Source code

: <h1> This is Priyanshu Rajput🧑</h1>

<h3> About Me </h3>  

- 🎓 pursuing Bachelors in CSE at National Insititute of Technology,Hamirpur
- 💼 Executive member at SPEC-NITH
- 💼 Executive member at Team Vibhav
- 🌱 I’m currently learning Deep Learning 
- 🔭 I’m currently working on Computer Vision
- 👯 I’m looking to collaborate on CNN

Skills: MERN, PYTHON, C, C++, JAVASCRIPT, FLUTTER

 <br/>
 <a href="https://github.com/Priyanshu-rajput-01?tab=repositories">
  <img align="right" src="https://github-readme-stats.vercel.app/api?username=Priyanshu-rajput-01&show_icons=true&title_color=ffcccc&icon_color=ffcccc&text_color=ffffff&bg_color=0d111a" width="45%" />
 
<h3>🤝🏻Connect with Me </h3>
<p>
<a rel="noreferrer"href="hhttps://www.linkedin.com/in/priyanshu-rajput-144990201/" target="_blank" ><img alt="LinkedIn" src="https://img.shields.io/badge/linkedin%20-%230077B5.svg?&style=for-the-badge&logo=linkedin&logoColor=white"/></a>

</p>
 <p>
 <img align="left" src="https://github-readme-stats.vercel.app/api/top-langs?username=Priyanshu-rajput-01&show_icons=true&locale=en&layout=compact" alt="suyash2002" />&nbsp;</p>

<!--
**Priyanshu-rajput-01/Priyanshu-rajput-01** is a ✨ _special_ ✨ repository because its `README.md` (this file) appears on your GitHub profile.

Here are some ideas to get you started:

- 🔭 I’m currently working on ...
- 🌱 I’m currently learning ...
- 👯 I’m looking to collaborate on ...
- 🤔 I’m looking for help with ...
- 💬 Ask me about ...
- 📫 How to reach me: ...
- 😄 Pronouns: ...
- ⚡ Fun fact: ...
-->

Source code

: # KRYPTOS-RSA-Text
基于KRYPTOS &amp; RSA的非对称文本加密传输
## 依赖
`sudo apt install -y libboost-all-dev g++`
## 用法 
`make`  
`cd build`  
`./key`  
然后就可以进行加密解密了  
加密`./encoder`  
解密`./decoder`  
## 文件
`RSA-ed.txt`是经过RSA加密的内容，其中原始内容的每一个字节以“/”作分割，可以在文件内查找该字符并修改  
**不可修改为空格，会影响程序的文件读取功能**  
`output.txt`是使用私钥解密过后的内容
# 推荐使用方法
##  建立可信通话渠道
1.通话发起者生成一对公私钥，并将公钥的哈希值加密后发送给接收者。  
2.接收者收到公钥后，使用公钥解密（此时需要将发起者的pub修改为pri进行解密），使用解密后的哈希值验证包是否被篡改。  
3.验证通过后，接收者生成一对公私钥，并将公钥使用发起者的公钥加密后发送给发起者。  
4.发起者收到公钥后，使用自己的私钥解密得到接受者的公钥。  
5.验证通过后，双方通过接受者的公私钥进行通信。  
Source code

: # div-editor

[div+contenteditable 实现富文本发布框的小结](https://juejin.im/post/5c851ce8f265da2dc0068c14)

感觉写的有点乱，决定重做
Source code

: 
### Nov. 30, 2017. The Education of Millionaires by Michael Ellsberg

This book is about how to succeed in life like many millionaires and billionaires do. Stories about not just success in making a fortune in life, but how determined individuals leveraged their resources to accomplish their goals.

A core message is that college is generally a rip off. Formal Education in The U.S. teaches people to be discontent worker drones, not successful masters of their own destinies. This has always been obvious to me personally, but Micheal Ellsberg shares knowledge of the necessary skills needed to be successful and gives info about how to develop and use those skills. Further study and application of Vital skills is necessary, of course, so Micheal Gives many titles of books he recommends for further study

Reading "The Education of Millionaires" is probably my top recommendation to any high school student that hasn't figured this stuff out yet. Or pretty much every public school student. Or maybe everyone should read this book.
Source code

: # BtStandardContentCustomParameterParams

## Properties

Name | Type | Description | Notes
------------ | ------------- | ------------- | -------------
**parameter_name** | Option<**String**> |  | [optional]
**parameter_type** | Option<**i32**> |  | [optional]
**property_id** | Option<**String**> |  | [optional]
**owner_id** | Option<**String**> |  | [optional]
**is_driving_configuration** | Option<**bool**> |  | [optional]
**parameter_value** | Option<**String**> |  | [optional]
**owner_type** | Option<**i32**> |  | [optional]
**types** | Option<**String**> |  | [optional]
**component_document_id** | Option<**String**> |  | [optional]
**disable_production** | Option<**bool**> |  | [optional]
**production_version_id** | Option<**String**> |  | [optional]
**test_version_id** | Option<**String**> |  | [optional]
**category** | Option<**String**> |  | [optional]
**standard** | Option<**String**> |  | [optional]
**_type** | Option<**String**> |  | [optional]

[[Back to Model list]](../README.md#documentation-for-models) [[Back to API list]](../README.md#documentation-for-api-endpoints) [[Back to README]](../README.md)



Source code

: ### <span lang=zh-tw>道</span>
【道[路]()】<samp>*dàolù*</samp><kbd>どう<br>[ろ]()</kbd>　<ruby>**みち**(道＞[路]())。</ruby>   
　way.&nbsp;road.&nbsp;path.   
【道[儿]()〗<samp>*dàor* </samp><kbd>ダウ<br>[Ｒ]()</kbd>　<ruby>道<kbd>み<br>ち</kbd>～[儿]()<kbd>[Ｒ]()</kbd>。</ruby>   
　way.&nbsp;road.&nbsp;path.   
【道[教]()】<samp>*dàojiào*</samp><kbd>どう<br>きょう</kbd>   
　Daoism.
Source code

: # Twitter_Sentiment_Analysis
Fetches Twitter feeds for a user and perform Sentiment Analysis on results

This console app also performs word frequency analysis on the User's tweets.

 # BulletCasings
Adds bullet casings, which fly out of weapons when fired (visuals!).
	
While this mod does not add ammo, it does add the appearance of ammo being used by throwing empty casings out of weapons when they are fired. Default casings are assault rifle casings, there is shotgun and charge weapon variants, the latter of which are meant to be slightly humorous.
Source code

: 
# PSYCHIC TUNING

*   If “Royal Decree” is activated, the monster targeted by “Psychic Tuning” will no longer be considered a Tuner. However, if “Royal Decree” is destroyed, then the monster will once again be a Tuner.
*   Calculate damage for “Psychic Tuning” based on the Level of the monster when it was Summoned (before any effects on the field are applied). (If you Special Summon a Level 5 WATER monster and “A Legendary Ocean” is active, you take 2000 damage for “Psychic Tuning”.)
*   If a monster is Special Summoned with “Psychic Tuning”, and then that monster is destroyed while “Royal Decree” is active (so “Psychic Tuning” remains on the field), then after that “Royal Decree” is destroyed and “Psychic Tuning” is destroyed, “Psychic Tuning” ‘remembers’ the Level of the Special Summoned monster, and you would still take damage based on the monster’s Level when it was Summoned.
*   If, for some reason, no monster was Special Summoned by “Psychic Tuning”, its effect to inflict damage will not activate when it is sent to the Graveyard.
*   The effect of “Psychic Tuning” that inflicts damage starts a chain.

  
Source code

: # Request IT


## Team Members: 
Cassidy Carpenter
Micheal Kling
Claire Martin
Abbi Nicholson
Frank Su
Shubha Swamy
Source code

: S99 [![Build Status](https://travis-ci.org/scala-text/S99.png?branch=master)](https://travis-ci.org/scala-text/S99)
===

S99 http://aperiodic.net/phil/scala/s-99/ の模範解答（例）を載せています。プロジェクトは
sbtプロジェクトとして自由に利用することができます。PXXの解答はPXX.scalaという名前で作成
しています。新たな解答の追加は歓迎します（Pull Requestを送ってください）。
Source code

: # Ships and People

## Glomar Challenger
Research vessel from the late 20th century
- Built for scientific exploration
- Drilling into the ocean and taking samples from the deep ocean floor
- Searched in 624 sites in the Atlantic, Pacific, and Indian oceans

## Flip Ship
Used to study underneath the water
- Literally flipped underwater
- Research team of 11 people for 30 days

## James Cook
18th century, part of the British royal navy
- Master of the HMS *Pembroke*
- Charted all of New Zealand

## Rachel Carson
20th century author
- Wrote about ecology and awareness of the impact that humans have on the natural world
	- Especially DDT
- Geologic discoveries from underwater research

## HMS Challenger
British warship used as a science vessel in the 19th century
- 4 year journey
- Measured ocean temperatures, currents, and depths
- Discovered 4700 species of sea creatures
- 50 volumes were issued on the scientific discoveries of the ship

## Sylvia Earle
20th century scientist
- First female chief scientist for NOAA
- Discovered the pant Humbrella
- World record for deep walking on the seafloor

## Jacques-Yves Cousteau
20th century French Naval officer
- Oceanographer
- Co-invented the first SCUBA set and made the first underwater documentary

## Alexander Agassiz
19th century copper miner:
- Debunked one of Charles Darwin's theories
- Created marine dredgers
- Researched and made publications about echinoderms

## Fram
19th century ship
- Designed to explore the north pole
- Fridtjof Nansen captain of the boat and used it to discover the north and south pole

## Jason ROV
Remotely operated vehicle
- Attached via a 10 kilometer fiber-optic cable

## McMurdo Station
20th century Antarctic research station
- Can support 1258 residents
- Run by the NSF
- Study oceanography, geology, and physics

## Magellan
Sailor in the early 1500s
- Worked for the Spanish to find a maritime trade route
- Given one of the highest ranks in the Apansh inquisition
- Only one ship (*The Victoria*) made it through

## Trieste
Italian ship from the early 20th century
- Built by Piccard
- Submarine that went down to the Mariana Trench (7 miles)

....

▶ THE PROBLEM: Nothing should appear in the answer except the lines above from the line with "- Drilling into" through the line with "- Master of the HMS *Pembroke*", both included, written out exactly.

▶ EXERCISE OUTPUT:
- Drilling into the ocean and taking samples from the deep ocean floor
- Searched in 624 sites in the Atlantic, Pacific, and Indian oceans

## Flip Ship
Used to study underneath the water
- Literally flipped underwater
- Research team of 11 people for 30 days

## James Cook
18th century, part of the British royal navy
- Master of the HMS *Pembroke*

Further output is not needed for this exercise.